*** Opening SOURCE DATA ***
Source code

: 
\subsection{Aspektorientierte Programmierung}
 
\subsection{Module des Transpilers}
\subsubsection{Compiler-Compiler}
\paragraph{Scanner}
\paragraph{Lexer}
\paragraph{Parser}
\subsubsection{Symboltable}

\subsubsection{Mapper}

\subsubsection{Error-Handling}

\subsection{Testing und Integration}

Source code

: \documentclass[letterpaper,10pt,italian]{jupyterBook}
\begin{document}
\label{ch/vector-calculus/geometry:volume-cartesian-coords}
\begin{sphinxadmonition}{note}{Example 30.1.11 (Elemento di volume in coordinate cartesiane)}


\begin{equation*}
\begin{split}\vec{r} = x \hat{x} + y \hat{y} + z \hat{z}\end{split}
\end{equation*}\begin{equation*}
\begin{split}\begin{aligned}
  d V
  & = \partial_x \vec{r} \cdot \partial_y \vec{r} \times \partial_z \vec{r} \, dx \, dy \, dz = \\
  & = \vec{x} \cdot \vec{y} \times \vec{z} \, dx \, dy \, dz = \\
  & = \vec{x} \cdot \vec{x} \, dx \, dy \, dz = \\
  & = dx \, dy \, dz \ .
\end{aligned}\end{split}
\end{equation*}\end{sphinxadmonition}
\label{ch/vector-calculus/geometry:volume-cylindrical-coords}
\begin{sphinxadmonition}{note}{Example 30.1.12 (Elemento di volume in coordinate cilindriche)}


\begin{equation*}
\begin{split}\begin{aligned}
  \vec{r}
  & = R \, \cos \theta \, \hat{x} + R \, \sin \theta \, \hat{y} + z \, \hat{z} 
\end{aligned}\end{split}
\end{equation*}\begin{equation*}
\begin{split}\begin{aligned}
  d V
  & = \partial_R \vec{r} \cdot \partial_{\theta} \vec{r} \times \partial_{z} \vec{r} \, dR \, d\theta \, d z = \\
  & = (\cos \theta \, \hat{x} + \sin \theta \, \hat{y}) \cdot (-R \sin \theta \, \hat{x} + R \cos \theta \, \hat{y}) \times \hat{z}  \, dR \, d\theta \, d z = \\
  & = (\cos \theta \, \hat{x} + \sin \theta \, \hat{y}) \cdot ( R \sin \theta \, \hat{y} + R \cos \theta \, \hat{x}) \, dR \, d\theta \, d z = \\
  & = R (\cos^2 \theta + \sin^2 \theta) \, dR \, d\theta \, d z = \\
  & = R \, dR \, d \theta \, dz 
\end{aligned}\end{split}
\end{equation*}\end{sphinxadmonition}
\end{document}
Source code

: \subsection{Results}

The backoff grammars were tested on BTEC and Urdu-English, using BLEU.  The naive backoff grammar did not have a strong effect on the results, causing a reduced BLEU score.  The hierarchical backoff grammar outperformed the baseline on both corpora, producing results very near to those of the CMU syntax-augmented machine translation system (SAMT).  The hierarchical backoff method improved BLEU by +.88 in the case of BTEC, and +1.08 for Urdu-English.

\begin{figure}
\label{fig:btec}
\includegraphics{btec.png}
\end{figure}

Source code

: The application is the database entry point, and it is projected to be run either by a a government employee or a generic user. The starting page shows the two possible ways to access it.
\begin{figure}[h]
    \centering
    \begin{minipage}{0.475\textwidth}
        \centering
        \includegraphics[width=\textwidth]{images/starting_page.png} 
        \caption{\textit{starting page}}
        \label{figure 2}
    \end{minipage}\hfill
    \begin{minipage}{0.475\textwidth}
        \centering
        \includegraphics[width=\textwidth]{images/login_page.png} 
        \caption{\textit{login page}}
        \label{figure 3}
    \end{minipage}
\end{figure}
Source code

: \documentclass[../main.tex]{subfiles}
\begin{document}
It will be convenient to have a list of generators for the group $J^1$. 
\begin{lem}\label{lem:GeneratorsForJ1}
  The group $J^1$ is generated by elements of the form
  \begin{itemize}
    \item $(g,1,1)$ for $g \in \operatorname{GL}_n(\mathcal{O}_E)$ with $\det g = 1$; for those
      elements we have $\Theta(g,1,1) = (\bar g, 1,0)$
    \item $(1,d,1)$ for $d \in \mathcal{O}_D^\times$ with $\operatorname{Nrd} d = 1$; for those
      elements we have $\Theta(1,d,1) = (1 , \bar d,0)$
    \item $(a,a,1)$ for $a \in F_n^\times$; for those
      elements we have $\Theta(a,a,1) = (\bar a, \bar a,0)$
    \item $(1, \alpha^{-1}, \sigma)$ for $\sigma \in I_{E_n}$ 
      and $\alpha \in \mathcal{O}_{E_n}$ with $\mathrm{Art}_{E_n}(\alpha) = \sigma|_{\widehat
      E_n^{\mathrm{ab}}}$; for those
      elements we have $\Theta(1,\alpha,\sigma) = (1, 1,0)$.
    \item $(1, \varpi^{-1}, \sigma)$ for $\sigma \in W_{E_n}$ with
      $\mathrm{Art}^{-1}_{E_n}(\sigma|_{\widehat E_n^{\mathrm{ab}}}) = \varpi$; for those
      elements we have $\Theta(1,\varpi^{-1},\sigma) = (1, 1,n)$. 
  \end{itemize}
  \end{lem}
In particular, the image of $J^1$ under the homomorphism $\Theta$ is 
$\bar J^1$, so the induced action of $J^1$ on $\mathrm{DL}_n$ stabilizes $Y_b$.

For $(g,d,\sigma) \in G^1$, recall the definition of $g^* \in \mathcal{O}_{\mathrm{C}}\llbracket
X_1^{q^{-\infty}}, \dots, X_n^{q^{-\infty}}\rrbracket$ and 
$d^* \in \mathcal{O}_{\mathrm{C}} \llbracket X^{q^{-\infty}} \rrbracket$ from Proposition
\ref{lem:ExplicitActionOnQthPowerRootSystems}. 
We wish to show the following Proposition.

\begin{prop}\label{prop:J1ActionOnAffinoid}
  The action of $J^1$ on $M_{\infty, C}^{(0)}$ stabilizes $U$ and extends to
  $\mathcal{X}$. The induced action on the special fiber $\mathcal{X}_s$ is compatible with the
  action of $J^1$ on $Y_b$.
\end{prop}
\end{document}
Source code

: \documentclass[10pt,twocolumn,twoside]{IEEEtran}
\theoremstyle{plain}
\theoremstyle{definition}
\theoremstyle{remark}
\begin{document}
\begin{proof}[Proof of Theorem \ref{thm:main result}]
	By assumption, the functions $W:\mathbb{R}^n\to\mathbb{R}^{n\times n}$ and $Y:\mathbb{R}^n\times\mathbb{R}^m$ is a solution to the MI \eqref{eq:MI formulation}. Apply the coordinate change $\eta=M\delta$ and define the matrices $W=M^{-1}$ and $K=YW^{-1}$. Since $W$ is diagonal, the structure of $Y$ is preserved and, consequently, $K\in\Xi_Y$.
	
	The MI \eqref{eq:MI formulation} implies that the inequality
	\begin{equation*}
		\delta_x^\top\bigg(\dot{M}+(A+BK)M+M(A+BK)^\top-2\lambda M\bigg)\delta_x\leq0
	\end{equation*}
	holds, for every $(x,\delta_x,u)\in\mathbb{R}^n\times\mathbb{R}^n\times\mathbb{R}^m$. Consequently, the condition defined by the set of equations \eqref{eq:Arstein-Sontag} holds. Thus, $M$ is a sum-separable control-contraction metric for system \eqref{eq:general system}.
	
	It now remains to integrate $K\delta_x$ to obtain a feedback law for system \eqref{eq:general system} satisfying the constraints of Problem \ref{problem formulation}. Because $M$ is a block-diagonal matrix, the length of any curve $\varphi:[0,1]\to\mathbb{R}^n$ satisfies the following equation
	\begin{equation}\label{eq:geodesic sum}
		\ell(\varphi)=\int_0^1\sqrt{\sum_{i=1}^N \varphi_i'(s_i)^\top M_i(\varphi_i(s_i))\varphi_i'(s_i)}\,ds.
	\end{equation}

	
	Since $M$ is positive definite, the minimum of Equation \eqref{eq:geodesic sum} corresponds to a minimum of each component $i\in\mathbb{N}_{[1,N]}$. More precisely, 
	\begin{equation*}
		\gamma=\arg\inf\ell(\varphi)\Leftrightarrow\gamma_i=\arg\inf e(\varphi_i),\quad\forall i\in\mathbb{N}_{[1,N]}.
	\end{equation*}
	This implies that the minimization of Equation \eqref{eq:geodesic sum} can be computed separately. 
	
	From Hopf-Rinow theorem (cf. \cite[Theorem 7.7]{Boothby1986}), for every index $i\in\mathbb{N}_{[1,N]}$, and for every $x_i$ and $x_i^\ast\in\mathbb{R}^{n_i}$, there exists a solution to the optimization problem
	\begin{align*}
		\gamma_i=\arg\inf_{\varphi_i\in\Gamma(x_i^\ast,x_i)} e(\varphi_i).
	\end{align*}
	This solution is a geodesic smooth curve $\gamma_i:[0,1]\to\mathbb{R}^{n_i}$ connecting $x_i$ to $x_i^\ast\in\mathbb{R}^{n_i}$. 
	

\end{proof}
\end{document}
*** Closing SOURCE DATA ***
> [ACTIVITY] Whenever the string "figure" shows up in a line above, copy that line.

> [FINISHED TASK]
\begin{figure}
\end{figure}
\begin{figure}[h]
        \label{figure 2}
        \label{figure 3}
\end{figure}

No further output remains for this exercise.